### Record set
• • •
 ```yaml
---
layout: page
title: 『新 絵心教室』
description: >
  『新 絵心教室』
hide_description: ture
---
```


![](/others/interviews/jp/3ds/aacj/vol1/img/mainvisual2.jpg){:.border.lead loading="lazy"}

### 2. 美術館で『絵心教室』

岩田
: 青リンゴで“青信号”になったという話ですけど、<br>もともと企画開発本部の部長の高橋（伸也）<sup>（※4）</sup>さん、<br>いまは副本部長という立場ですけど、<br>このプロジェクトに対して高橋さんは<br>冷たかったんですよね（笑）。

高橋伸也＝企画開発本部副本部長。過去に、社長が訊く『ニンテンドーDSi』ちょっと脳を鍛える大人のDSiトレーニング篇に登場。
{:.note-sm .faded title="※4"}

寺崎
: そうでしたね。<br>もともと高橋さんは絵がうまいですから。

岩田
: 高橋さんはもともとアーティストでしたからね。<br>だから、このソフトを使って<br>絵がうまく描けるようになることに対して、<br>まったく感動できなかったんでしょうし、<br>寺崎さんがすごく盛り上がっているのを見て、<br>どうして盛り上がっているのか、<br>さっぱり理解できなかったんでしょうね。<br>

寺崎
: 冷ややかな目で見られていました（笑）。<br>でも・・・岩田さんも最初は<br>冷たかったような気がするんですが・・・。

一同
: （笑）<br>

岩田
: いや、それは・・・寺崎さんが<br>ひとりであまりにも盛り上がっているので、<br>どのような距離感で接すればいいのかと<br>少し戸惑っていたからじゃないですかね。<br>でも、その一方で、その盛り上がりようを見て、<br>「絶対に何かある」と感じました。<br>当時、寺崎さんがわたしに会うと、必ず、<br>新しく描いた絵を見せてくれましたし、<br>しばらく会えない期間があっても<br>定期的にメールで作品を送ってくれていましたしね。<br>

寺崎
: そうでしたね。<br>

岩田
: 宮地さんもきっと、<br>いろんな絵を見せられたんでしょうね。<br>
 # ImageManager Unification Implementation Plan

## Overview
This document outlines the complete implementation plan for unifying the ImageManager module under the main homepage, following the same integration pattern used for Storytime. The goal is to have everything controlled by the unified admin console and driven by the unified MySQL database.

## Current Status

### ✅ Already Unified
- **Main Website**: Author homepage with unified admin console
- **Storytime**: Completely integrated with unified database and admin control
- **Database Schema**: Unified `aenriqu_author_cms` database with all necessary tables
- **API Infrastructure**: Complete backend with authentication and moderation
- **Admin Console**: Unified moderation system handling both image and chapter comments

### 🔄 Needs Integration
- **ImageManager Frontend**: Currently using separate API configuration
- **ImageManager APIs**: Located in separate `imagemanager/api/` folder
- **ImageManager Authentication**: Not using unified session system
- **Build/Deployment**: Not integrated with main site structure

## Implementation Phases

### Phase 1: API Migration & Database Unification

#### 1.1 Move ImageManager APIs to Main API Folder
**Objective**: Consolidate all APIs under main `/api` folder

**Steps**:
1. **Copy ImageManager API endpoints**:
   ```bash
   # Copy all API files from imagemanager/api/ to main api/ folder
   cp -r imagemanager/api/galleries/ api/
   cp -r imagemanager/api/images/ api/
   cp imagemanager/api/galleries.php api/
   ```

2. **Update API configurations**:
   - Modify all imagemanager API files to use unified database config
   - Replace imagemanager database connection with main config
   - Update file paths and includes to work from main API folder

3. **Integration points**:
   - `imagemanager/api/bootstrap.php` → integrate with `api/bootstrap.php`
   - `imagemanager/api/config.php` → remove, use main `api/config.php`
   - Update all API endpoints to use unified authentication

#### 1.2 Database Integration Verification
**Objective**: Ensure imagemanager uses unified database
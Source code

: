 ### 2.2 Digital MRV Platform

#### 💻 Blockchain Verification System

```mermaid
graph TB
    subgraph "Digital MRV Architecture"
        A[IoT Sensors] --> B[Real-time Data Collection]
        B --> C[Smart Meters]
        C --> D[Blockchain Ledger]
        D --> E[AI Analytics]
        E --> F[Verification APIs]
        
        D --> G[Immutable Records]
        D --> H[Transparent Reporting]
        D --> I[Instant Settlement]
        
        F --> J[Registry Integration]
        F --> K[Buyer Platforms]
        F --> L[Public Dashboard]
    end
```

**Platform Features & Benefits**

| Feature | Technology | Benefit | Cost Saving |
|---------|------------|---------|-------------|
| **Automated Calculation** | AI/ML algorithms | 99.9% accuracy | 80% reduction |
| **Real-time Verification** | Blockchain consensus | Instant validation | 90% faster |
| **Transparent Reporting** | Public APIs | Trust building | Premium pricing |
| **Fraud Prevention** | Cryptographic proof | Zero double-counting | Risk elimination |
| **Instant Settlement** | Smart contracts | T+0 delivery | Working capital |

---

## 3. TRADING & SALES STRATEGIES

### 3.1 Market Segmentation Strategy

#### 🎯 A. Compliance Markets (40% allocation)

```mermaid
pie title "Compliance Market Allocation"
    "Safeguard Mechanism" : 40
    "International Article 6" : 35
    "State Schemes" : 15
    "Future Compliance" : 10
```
• • •
### Activity
The full listing is to be copied verbatim.

### Solution to this task
 ```yaml
---
layout: page
title: 『新 絵心教室』
description: >
  『新 絵心教室』
hide_description: ture
---
```


![](/others/interviews/jp/3ds/aacj/vol1/img/mainvisual2.jpg){:.border.lead loading="lazy"}

### 2. 美術館で『絵心教室』

岩田
: 青リンゴで“青信号”になったという話ですけど、<br>もともと企画開発本部の部長の高橋（伸也）<sup>（※4）</sup>さん、<br>いまは副本部長という立場ですけど、<br>このプロジェクトに対して高橋さんは<br>冷たかったんですよね（笑）。

高橋伸也＝企画開発本部副本部長。過去に、社長が訊く『ニンテンドーDSi』ちょっと脳を鍛える大人のDSiトレーニング篇に登場。
{:.note-sm .faded title="※4"}

寺崎
: そうでしたね。<br>もともと高橋さんは絵がうまいですから。

岩田
: 高橋さんはもともとアーティストでしたからね。<br>だから、このソフトを使って<br>絵がうまく描けるようになることに対して、<br>まったく感動できなかったんでしょうし、<br>寺崎さんがすごく盛り上がっているのを見て、<br>どうして盛り上がっているのか、<br>さっぱり理解できなかったんでしょうね。<br>

寺崎
: 冷ややかな目で見られていました（笑）。<br>でも・・・岩田さんも最初は<br>冷たかったような気がするんですが・・・。

一同
: （笑）<br>

岩田
: いや、それは・・・寺崎さんが<br>ひとりであまりにも盛り上がっているので、<br>どのような距離感で接すればいいのかと<br>少し戸惑っていたからじゃないですかね。<br>でも、その一方で、その盛り上がりようを見て、<br>「絶対に何かある」と感じました。<br>当時、寺崎さんがわたしに会うと、必ず、<br>新しく描いた絵を見せてくれましたし、<br>しばらく会えない期間があっても<br>定期的にメールで作品を送ってくれていましたしね。<br>

寺崎
: そうでしたね。<br>

岩田
: 宮地さんもきっと、<br>いろんな絵を見せられたんでしょうね。<br>
 # ImageManager Unification Implementation Plan

## Overview
This document outlines the complete implementation plan for unifying the ImageManager module under the main homepage, following the same integration pattern used for Storytime. The goal is to have everything controlled by the unified admin console and driven by the unified MySQL database.

## Current Status

### ✅ Already Unified
- **Main Website**: Author homepage with unified admin console
- **Storytime**: Completely integrated with unified database and admin control
- **Database Schema**: Unified `aenriqu_author_cms` database with all necessary tables
- **API Infrastructure**: Complete backend with authentication and moderation
- **Admin Console**: Unified moderation system handling both image and chapter comments

### 🔄 Needs Integration
- **ImageManager Frontend**: Currently using separate API configuration
- **ImageManager APIs**: Located in separate `imagemanager/api/` folder
- **ImageManager Authentication**: Not using unified session system
- **Build/Deployment**: Not integrated with main site structure

## Implementation Phases

### Phase 1: API Migration & Database Unification

#### 1.1 Move ImageManager APIs to Main API Folder
**Objective**: Consolidate all APIs under main `/api` folder

**Steps**:
1. **Copy ImageManager API endpoints**:
   ```bash
   # Copy all API files from imagemanager/api/ to main api/ folder
   cp -r imagemanager/api/galleries/ api/
   cp -r imagemanager/api/images/ api/
   cp imagemanager/api/galleries.php api/
   ```

2. **Update API configurations**:
   - Modify all imagemanager API files to use unified database config
   - Replace imagemanager database connection with main config
   - Update file paths and includes to work from main API folder

3. **Integration points**:
   - `imagemanager/api/bootstrap.php` → integrate with `api/bootstrap.php`
   - `imagemanager/api/config.php` → remove, use main `api/config.php`
   - Update all API endpoints to use unified authentication

#### 1.2 Database Integration Verification
**Objective**: Ensure imagemanager uses unified database
Source code

: ### 2.2 Digital MRV Platform

#### 💻 Blockchain Verification System

```mermaid
graph TB
    subgraph "Digital MRV Architecture"
        A[IoT Sensors] --> B[Real-time Data Collection]
        B --> C[Smart Meters]
        C --> D[Blockchain Ledger]
        D --> E[AI Analytics]
        E --> F[Verification APIs]
        
        D --> G[Immutable Records]
        D --> H[Transparent Reporting]
        D --> I[Instant Settlement]
        
        F --> J[Registry Integration]
        F --> K[Buyer Platforms]
        F --> L[Public Dashboard]
    end
```

**Platform Features & Benefits**

| Feature | Technology | Benefit | Cost Saving |
|---------|------------|---------|-------------|
| **Automated Calculation** | AI/ML algorithms | 99.9% accuracy | 80% reduction |
| **Real-time Verification** | Blockchain consensus | Instant validation | 90% faster |
| **Transparent Reporting** | Public APIs | Trust building | Premium pricing |
| **Fraud Prevention** | Cryptographic proof | Zero double-counting | Risk elimination |
| **Instant Settlement** | Smart contracts | T+0 delivery | Working capital |

---

## 3. TRADING & SALES STRATEGIES

### 3.1 Market Segmentation Strategy

#### 🎯 A. Compliance Markets (40% allocation)

```mermaid
pie title "Compliance Market Allocation"
    "Safeguard Mechanism" : 40
    "International Article 6" : 35
    "State Schemes" : 15
    "Future Compliance" : 10
```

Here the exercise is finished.